We reside in an impatient age, and when it comes to money we want more of it now, today, not tomorrow. Whether it's a deposit for a mortgage or clearing those credit cards that sap our energy long directly after we stopped enjoying what we bought using them, the sooner the better nft project. As it pertains to investing, we want easy pickings and quick returns. Hence the present mania for crypto-currencies. Why spend money on nanotechnology or machine learning when Ethereum is locked in a endless upward spiral and Bitcoin is the gift that keeps on giving?
A century ago, the American writer George S Clason took a different approach. In The Richest Man in Babylon he gave the entire world a treasure trove - literally - of financial principles centered on things that may seem old-fashioned today: caution, prudence and wisdom. Clason used the wise men of the ancient city of Babylon as the spokesmen for his financial advice, but that advice is really as relevant today since it was a century ago, when the Wall Street Crash and the Great Depression were looming.
Take as an example, the five laws of gold.
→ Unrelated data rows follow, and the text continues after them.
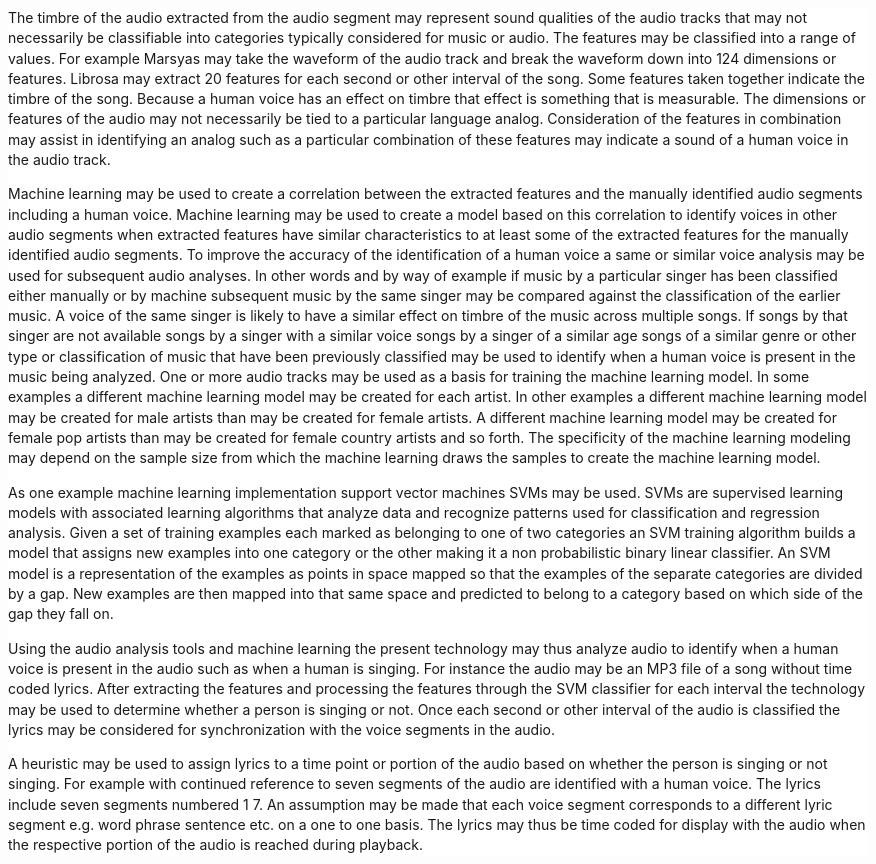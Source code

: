 The timbre of the audio extracted from the audio segment may represent sound qualities of the audio tracks that may not necessarily be classifiable into categories typically considered for music or audio. The features may be classified into a range of values. For example Marsyas may take the waveform of the audio track and break the waveform down into 124 dimensions or features. Librosa may extract 20 features for each second or other interval of the song. Some features taken together indicate the timbre of the song. Because a human voice has an effect on timbre that effect is something that is measurable. The dimensions or features of the audio may not necessarily be tied to a particular language analog. Consideration of the features in combination may assist in identifying an analog such as a particular combination of these features may indicate a sound of a human voice in the audio track.

Machine learning may be used to create a correlation between the extracted features and the manually identified audio segments including a human voice. Machine learning may be used to create a model based on this correlation to identify voices in other audio segments when extracted features have similar characteristics to at least some of the extracted features for the manually identified audio segments. To improve the accuracy of the identification of a human voice a same or similar voice analysis may be used for subsequent audio analyses. In other words and by way of example if music by a particular singer has been classified either manually or by machine subsequent music by the same singer may be compared against the classification of the earlier music. A voice of the same singer is likely to have a similar effect on timbre of the music across multiple songs. If songs by that singer are not available songs by a singer with a similar voice songs by a singer of a similar age songs of a similar genre or other type or classification of music that have been previously classified may be used to identify when a human voice is present in the music being analyzed. One or more audio tracks may be used as a basis for training the machine learning model. In some examples a different machine learning model may be created for each artist. In other examples a different machine learning model may be created for male artists than may be created for female artists. A different machine learning model may be created for female pop artists than may be created for female country artists and so forth. The specificity of the machine learning modeling may depend on the sample size from which the machine learning draws the samples to create the machine learning model.

As one example machine learning implementation support vector machines SVMs may be used. SVMs are supervised learning models with associated learning algorithms that analyze data and recognize patterns used for classification and regression analysis. Given a set of training examples each marked as belonging to one of two categories an SVM training algorithm builds a model that assigns new examples into one category or the other making it a non probabilistic binary linear classifier. An SVM model is a representation of the examples as points in space mapped so that the examples of the separate categories are divided by a gap. New examples are then mapped into that same space and predicted to belong to a category based on which side of the gap they fall on.

Using the audio analysis tools and machine learning the present technology may thus analyze audio to identify when a human voice is present in the audio such as when a human is singing. For instance the audio may be an MP3 file of a song without time coded lyrics. After extracting the features and processing the features through the SVM classifier for each interval the technology may be used to determine whether a person is singing or not. Once each second or other interval of the audio is classified the lyrics may be considered for synchronization with the voice segments in the audio.

A heuristic may be used to assign lyrics to a time point or portion of the audio based on whether the person is singing or not singing. For example with continued reference to seven segments of the audio are identified with a human voice. The lyrics include seven segments numbered 1 7. An assumption may be made that each voice segment corresponds to a different lyric segment e.g. word phrase sentence etc. on a one to one basis. The lyrics may thus be time coded for display with the audio when the respective portion of the audio is reached during playback.
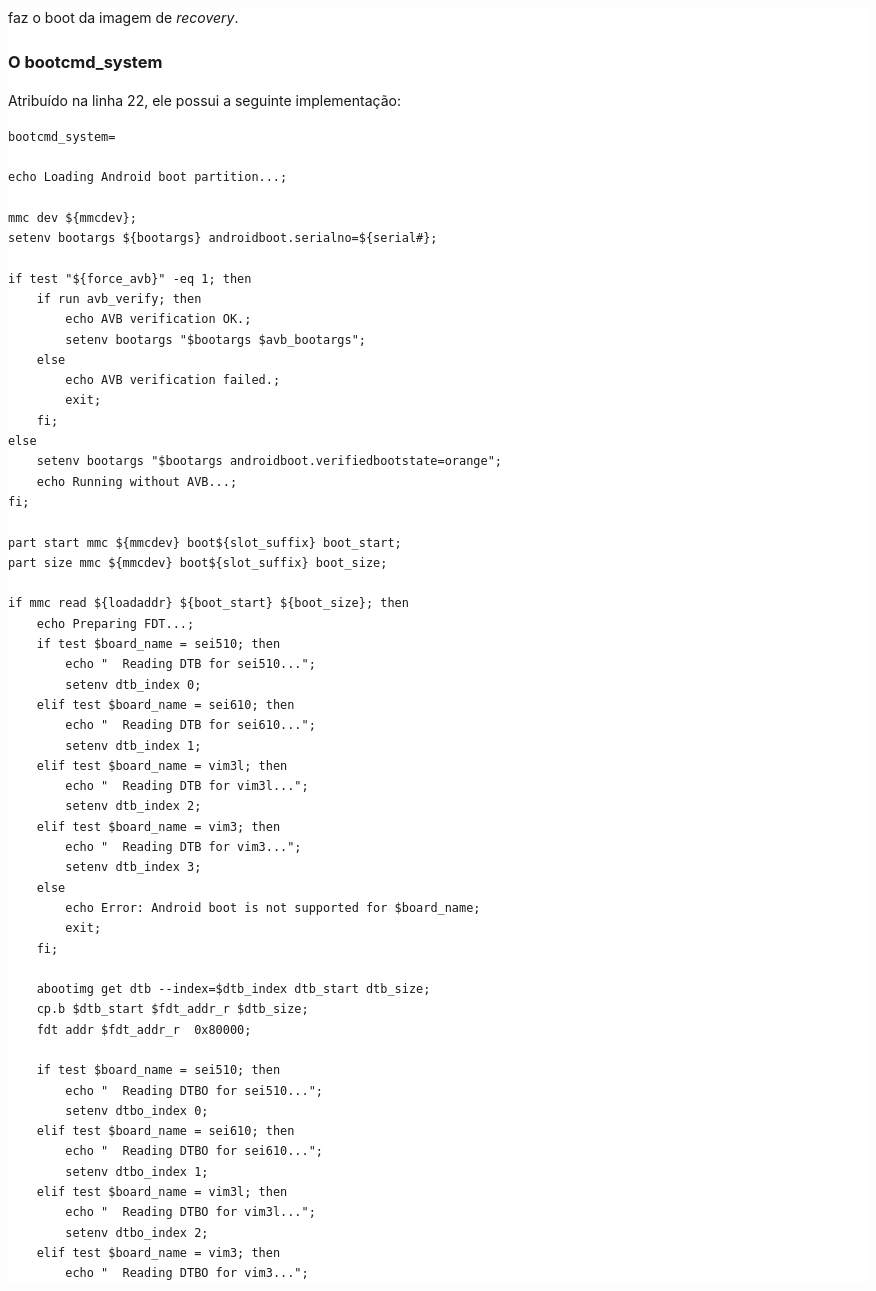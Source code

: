 faz o boot da imagem de *recovery*.

### O bootcmd_system

Atribuído na linha 22, ele possui a seguinte implementação:

```{.sh}
bootcmd_system=

echo Loading Android boot partition...;

mmc dev ${mmcdev};
setenv bootargs ${bootargs} androidboot.serialno=${serial#}; 

if test "${force_avb}" -eq 1; then 
    if run avb_verify; then 
        echo AVB verification OK.;
        setenv bootargs "$bootargs $avb_bootargs";
    else 
        echo AVB verification failed.;
        exit; 
    fi;
else 
    setenv bootargs "$bootargs androidboot.verifiedbootstate=orange";
    echo Running without AVB...; 
fi;

part start mmc ${mmcdev} boot${slot_suffix} boot_start;
part size mmc ${mmcdev} boot${slot_suffix} boot_size;

if mmc read ${loadaddr} ${boot_start} ${boot_size}; then 
    echo Preparing FDT...; 
    if test $board_name = sei510; then
        echo "  Reading DTB for sei510..."; 
        setenv dtb_index 0;
    elif test $board_name = sei610; then 
        echo "  Reading DTB for sei610..."; 
        setenv dtb_index 1;
    elif test $board_name = vim3l; then 
        echo "  Reading DTB for vim3l..."; 
        setenv dtb_index 2;
    elif test $board_name = vim3; then 
        echo "  Reading DTB for vim3..."; 
        setenv dtb_index 3;
    else 
        echo Error: Android boot is not supported for $board_name; 
        exit; 
    fi; 
    
    abootimg get dtb --index=$dtb_index dtb_start dtb_size; 
    cp.b $dtb_start $fdt_addr_r $dtb_size; 
    fdt addr $fdt_addr_r  0x80000; 
    
    if test $board_name = sei510; then 
        echo "  Reading DTBO for sei510..."; 
        setenv dtbo_index 0;
    elif test $board_name = sei610; then
        echo "  Reading DTBO for sei610...";
        setenv dtbo_index 1;
    elif test $board_name = vim3l; then 
        echo "  Reading DTBO for vim3l..."; 
        setenv dtbo_index 2;
    elif test $board_name = vim3; then
        echo "  Reading DTBO for vim3..."; 
```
If you're looking to put your personal finances on a sound footing, wherever you're in life, they are for you:
Law No1: Gold comes gladly and in increasing quantity to anybody who puts by at the least a tenth of the earnings to produce an estate for their future and that of the family. In other words, save 10% of one's income. Minimum. Save more than that if you can. And that 10% is not for next year's holiday or perhaps a new car. It's for the long-term. Your 10% can include your pension contributions, ISAs, premium bonds or any kind of high interest/restricted access savings account. OK, interest rates for savers have reached historic lows now, but who knows where they'll take five or 10 years? And compound interest means your savings will grow faster than you think.
Law No2: Gold labours diligently and contentedly for the wise owner who finds profitable employment for it. So, if you're looking to invest as opposed to save, get it done wisely. No crypto-currencies or pyramid schemes. We're focusing on what "profitable" and "employment" ;.Make your cash work for you but remember the most effective you can a cure for this side of the rainbow is steady returns over the long term, not lottery wins. In practice this probably will mean shares in established companies supplying a regular dividend and a regular upward trend in share price. You are able to invest directly, or by way of a fund manager in the form of unit trusts, but before parting with a single penny, see Laws 3, 4 and 5...
Law No3: Gold clings to the protection of the cautious owner who invests it beneath the advice of these wise in handling it. Before you do anything, keep in touch with a qualified, experienced financial adviser. In the event that you don't know one, do some research. Check them from the internet. What expertise do they've? What type of clients? See the reviews. Call them first and get a feel for what they can offer you, then decide if an experience to face meeting will work. Check out their commission arrangements. Are they independent or tied to a specific company, under contract to push that company's financial products? A good financial adviser will encourage you to have the basic principles in position: pension, life insurance, somewhere to call home, before steering you towards investing in emerging markets and space travel. When you're satisfied that you've found an adviser you can count on, tune in to them. Trust their advice. But review your relationship using them at regular intervals, say annually, and if you're not happy, look elsewhere. Chances are, if your judgment was sound in the initial place, you'll stick with exactly the same adviser for several years to come.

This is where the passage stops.